13 and 14 were great chapters. Can't wait for the next ones


----------



## Kira U. Masaki (Oct 28, 2008)

i think this is a manga that should get an anime, i like it, though i do feel kinda sorry for the eldest sister


----------



## Demon_Soichiro (Apr 23, 2009)

funny manga  and good echhi anime , my fav hot girls are, Ayame ,Angela ,Lucifer and Ibuki!


----------



## ZiBi21 (Jul 5, 2009)

does anyone know where I could find raws of ch37+ (or whole vol10 if it was released).... since April and ch36 when it was released nothing appeared since then.... and now its like 3rd month started without Ashita no yoichi manga raws >__>


----------



## Kira Yamato (Jul 22, 2009)

Chapter 24 scantlation is finally out xDD


----------



## Demon_Soichiro (Jul 22, 2009)

it was about time ffs


----------



## Nightwish (Jul 22, 2009)

Kira Yamato said:


> Chapter 24 scantlation is finally out xDD



It been awhile. good stuff


----------



## Suzuku (Jul 22, 2009)

Now only about 14 more chapters until we're finally caught up. 

Well, w/e at least we got a chapter.


----------



## Demon_Soichiro (Jul 23, 2009)

1 chap in 5 months


----------



## Kira Yamato (Jul 23, 2009)

It was a decent chapter.
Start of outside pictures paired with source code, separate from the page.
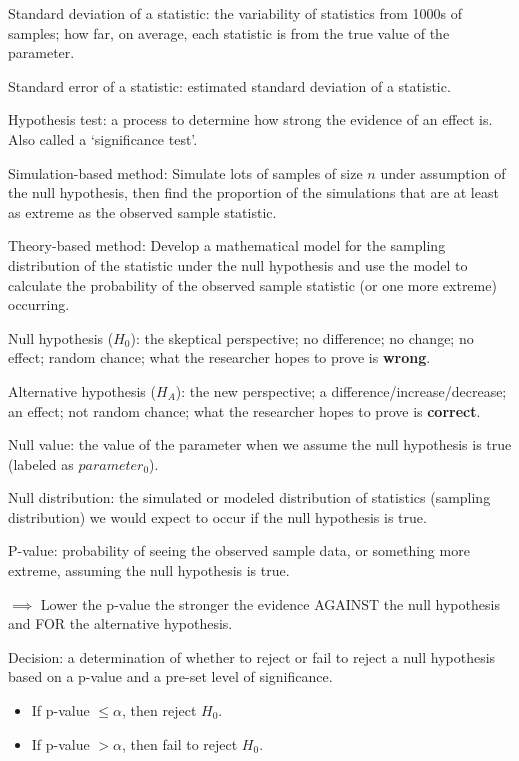 \documentclass[
]{report}
\begin{document}
Standard deviation of a statistic: the variability of statistics from 1000s of samples; how far, on average, each statistic is from the true value of the parameter.

Standard error of a statistic: estimated standard deviation of a statistic.

Hypothesis test: a process to determine how strong the evidence of an effect is. Also called a `significance test'.

Simulation-based method: Simulate lots of samples of size \(n\) under assumption of the null hypothesis, then find the proportion of the simulations that are at least as extreme as the observed sample statistic.

Theory-based method: Develop a mathematical model for the sampling distribution of the statistic under the null hypothesis and use the model to calculate the probability of the observed sample statistic (or one more extreme) occurring.

Null hypothesis (\(H_0\)): the skeptical perspective; no difference; no change; no effect; random chance; what the researcher hopes to prove is \textbf{wrong}.

Alternative hypothesis (\(H_A\)): the new perspective; a difference/increase/decrease; an effect; not random chance; what the researcher hopes to prove is \textbf{correct}.

Null value: the value of the parameter when we assume the null hypothesis is true (labeled as \(parameter_0\)).

Null distribution: the simulated or modeled distribution of statistics (sampling distribution) we would expect to occur if the null hypothesis is true.

P-value: probability of seeing the observed sample data, or something more extreme, assuming the null hypothesis is true.

\(\implies\) Lower the p-value the stronger the evidence AGAINST the null hypothesis and FOR the alternative hypothesis.

Decision: a determination of whether to reject or fail to reject a null hypothesis based on a p-value and a pre-set level of significance.

\begin{itemize}
\item
  If p-value \(\leq \alpha\), then reject \(H_0\).
\item
  If p-value \(> \alpha\), then fail to reject \(H_0\).
\end{itemize}
\end{document}
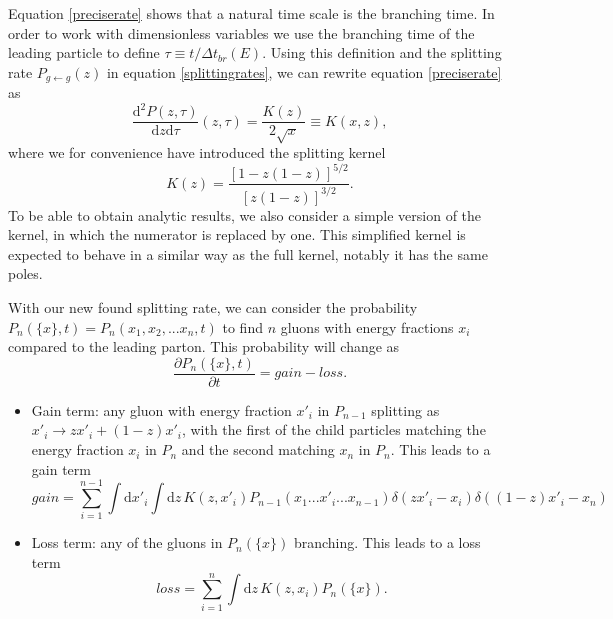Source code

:\documentclass[a4paper,12pt]{article}
\newcommand{\party}[2]{\frac{\partial{#1}}{\partial{#2}}}
\numberwithin{equation}{section}
\begin{document}
Equation \eqref{preciserate} shows that a natural time scale is the branching time. In order to work with dimensionless variables we use the branching time of the leading particle to define $\tau \equiv t/\Delta t_{br}(E)$. Using this definition and the splitting rate $P_{g \leftarrow g}(z)$ in equation \eqref{splittingrates}, we can rewrite equation \eqref{preciserate} as
\begin{equation}\label{ratewithkernel}
\frac{\mathrm{d}^2 P(z,\tau)}{\mathrm{d}z\mathrm{d}\tau}(z,\tau)=\frac{K(z)}{2 \sqrt{x}} \equiv K(x,z),
\end{equation}
where we for convenience have introduced the splitting kernel
\begin{equation}\label{kernel}
K(z)=\frac{[1-z(1-z)]^{5/2}}{[z(1-z)]^{3/2}}.
\end{equation}
To be able to obtain analytic results, we also consider a simple version of the kernel, in which the numerator is replaced by one. This simplified kernel is expected to behave in a similar way as the full kernel, notably it has the same poles.

With our new found splitting rate, we can consider the probability ${P_n(\{x\},t)}=P_n(x_1,x_2,...x_n,t)$ to find $n$ gluons with energy fractions $x_i$ compared to the leading parton. This probability will change as
\begin{equation}\label{Pevo}
\party{P_n(\{x\},t)}{t}=gain-loss.
\end{equation}
\begin{itemize}
\item Gain term: any gluon with energy fraction $x'_i$ in $P_{n-1}$ splitting as $x'_i \rightarrow z x'_i + (1-z)x'_i$, with the first of the child particles matching the energy fraction $x_i$ in $P_n$ and the second matching $x_n$ in $P_n$. This leads to a gain term 
\begin{equation}
gain=\sum_{i=1}^{n-1} \int \mathrm{d}x'_i \int \mathrm{d}z\, K(z,x'_i) P_{n-1}(x_1...x'_i...x_{n-1}) \delta(zx'_i-x_i)\delta((1-z)x'_i-x_n)
\end{equation}
\item Loss term: any of the gluons in $P_n(\{x\})$ branching. This leads to a loss term
\begin{equation}
loss=\sum_{i=1}^n \int \mathrm{d}z\, K(z,x_i) P_n(\{x\}).
\end{equation}
\end{itemize} 
\end{document}
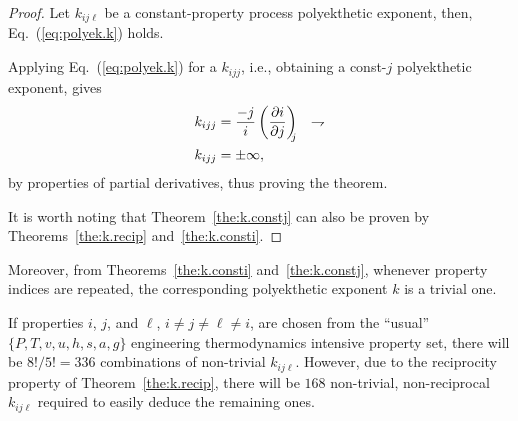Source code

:     \begin{proof}
        Let  $k_{ij\ell}$  be  a  constant-property   process   polyekthetic   exponent,   then,
        Eq.~(\ref{eq:polyek.k}) holds.

        Applying  Eq.~(\ref{eq:polyek.k})  for  a  $k_{ijj}$,  i.e.,   obtaining   a   const-$j$
        polyekthetic exponent, gives
        \begin{align}
            k_{ijj} &= \frac{-j}{i} \left(\frac{\partial {{i}}}{\partial {{j}}}\right)_{\!\!\!{j}}
                    & \rightharpoondown\\
            k_{ijj} &= \pm\infty,
        \end{align}
        \noindent by properties of partial derivatives, thus proving the theorem.

        It  is  worth  noting  that   Theorem~\ref{the:k.constj}   can   also   be   proven   by
        Theorems~\ref{the:k.recip} and~\ref{the:k.consti}.
    \end{proof}

    Moreover, from Theorems~\ref{the:k.consti} and~\ref{the:k.constj}, whenever property indices
    are repeated, the corresponding polyekthetic exponent $k$ is a trivial one.

    If properties $i$, $j$, and $\ell$, $i \neq j  \neq  \ell  \neq  i$,  are  chosen  from  the
    ``usual'' $\{P, T, v, u, h, s, a, g\}$ engineering thermodynamics  intensive  property  set,
    there will be $8!/5! = 336$ combinations of non-trivial $k_{ij\ell}$. However,  due  to  the
    reciprocity  property  of  Theorem~\ref{the:k.recip},  there  will  be  $168$   non-trivial,
    non-reciprocal $k_{ij\ell}$ required to easily deduce the remaining ones.


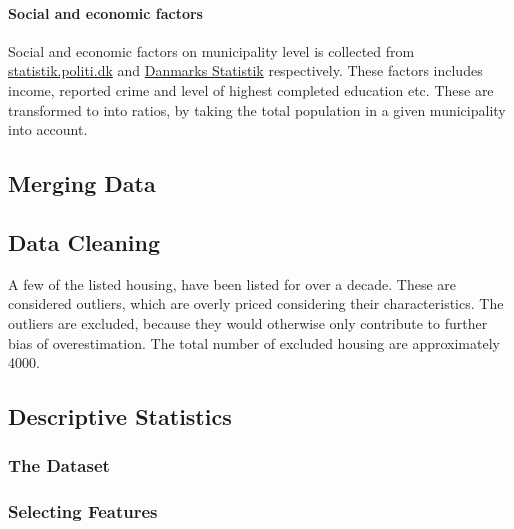 \documentclass[12pt,a4paper]{article}
\begin{document}
\paragraph{Social and economic factors\newline}
Social and economic factors on municipality level is collected from \href{https://statistik.politi.dk/QvAJAXZfc/opendoc.htm?document=QlikApplication%2F2999_Public\%2FPublic_IndsatsResultater.qvw}{statistik.politi.dk} and  
\href{https://www.dst.dk/da/Statistik/emner/befolkning-og-valg}{Danmarks Statistik} respectively. These factors includes income, reported crime and level of highest completed education etc. These are transformed to into ratios, by taking the total population in a given municipality into account.   
\subsection{Merging Data}

\subsection{Data Cleaning}

A few of the listed housing, have been listed for over a decade. These are considered outliers, which are overly priced considering their characteristics. The outliers are excluded, because they would otherwise only contribute to further bias of overestimation. The total number of excluded housing are approximately 4000.  

\subsection{Descriptive Statistics}
\subsubsection{The Dataset}
\subsubsection{Selecting Features}
\end{document}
I figured she had to go home at some point to face her problems rather than continue running away.


----------



## Suzuku (Jul 26, 2009)

What magazine is Ashita no Yoichi published in? It's the first one that I've seen allow a woman's vagina to be graphically shown.


----------



## Nightwish (Jul 26, 2009)

Suzuku said:


> What magazine is Ashita no Yoichi published in? It's the first one that I've seen allow a woman's vagina to be graphically shown.



Monthly Shounen Champion (Akita Shoten)


----------



## Kira Yamato (Sep 4, 2010)

Scan for ch.34 out now.


----------



## Indignant Guile (Sep 4, 2010)

Wow the last 10 pages of chap 33 are incredibly cookie-cutter.


----------



## Suzuku (Sep 4, 2010)

OMG I forgot about this. Catch up taimu.


----------



## Haohmaru (Sep 4, 2010)

Suzuku said:


> What magazine is Ashita no Yoichi published in? It's the first one that I've seen allow a woman's vagina to be graphically shown.


GTFO when did this happen? There's no way this should be that graphic. They don't even show boobs let alone vagina's.


----------



## Kira Yamato (Oct 1, 2010)

Scan for ch.34.5 is out. Well, at least we're starting to get releases out on a more frequent basis.


----------



## Speedy Jag. (Feb 26, 2012)

Just finished but disappointed with fight scenes and the ending in general. So many loose ends where left it was untrue. However much the comedy and ecchi compensated, it soon grew tiresome with little new material to use. Regardless of the idealistic male protagonist, not even leaving a hint of a relationship with the many female admirers including the main heroine alongside him, is pretty unforgivable and make it seems the writer was trolling us for no good reason.

After a promising start, it gradually got too muddled without extending the story enough which gave the ending a rather abrupt and unsatisfying one.

Average harem ecchi manga I'll probably won't read again.


----------